I clear my throat. “Do you have any pets?” I read from the paper.
“Una perra.”
“One dog,” I repeat as I write. “Age?”
“I don’t know,” she says. “We’ve only had her a couple of weeks.”
I look up. “Is that right?”
She nods.
“Did you buy or adopt from the perrera?”
“Neither,” she says, and I can see that it’s a story she’s told before, a story she enjoys telling. “She came to us. I came home one afternoon and here she was, in the patio. It was the strangest thing. She’s too big to fit through the bars, and I don’t see how anyone could have lowered her in over the wall. The neighbors didn’t see anyone. It was like, a miracle.”
“A miracle,” I repeat. I have to fight the temptation to reach through the bars and rub my hand along the milky skin of her jawline.
“Well, I had just been telling my husband that I wanted a dog.”
“No kidding,” I laugh.
“And it was the feast day of Saint Jude.”
“Saint Jude, huh? Hopeless cases.” I scratch the back of my head, under the cap. “Maybe the dog needed you.”
“That’s what I think, too,” she says, and the look she gives me is something I’d like to hang on a red string and keep next to my heart until I die.

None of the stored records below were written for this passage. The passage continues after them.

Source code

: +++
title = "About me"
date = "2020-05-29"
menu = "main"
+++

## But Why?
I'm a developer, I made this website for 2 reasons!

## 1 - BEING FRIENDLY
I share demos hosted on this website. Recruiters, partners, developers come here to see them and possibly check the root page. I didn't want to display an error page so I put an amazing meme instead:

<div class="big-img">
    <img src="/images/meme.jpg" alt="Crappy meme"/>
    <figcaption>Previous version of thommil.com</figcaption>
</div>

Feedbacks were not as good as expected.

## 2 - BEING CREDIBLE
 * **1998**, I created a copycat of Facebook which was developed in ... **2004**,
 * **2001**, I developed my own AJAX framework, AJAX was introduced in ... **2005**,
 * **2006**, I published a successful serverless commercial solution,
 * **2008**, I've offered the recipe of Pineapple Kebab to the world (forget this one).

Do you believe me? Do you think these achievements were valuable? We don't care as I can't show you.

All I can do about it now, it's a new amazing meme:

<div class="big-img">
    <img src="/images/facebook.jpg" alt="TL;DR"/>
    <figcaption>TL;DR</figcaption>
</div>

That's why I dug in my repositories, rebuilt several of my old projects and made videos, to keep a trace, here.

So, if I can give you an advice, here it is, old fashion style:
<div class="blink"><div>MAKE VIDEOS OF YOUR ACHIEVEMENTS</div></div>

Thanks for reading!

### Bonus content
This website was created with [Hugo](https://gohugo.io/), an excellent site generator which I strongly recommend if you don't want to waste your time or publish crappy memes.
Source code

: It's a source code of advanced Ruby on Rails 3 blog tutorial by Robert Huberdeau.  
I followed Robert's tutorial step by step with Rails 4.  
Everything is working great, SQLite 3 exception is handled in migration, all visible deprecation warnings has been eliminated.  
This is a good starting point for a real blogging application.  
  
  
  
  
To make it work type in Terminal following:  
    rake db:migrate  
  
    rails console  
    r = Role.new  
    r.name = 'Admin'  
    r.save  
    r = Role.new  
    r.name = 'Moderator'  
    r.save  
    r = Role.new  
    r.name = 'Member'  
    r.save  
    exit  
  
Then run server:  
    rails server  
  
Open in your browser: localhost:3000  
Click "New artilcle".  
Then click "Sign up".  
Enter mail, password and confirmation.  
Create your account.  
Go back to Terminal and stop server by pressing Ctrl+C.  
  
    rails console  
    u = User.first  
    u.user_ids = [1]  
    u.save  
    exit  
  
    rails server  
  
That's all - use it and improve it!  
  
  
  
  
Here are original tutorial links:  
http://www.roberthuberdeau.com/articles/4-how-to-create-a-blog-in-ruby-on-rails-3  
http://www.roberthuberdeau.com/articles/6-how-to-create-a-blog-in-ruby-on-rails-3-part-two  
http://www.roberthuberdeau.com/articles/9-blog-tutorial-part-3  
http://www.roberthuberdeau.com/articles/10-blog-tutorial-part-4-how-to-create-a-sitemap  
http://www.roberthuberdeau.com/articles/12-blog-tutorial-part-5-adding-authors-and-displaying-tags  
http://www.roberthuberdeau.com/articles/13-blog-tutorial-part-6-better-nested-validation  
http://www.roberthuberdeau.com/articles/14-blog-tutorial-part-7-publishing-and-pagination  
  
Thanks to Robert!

“Well, I only have one more question. Are you familiar with these?” I pull a bag of dog treats from my backpack. Muñeca’s favorites.
“No.”
I pass the bag to her through the bars. “Here’s a free sample for you. I think your dog—what’s her name?”
“Gema.”
“I think Gema will love them.”
“Thanks.” She stretches her hand out, so close to me that I can make out every pale star in the constellation of freckles on her arm.
“No problem,” I say.
It’s the big bag, the 70 peso one. She sets it down at her feet.
“So… that’s it,” I tell her, slipping the clipboard into my backpack. “As a matter of fact, you’re my last survey… ever. In a couple of days I’m leaving for el norte, going to make my way in the big wide world.”
“That sounds like the beginning of a fairy tale,” she says.
“Yeah, it does.” Then I laugh. “I guess that makes me one of the pigs.”
She laughs too. “Well, you’d better build your house out of bricks then.”
“I’ll do that,” I tell her. “Good luck to you and Gema.”
I walk the long way back, along the malecón, where the water’s so clear and rippled it looks pixelated. When I get home I’ll empty my backpack and pack a couple of changes of clothes and my birth certificate, sealed in a zip-loc bag so it won’t get wet. I’ll write a letter to the great-uncle who gave me a home after my mother died, and a second one, to Álvaro—things I could never say in person. Finally, I’ll count out the money for the coyote who’s going to take me, like old Charon in reverse, to a new life. I’ll be like Lupe, who made it from Tepeyac to Campestre. She’s a border-crosser too.
“Gema,” I say aloud, savoring the feel of the syllables in my mouth. Gema. Lupe’s gem. With a sudden whoop, I snatch off the golf cap and throw it, frisbee-like, into the malecón. For as long as I can see it, it floats there, on top of the water, as if that was exactly what it was made to do.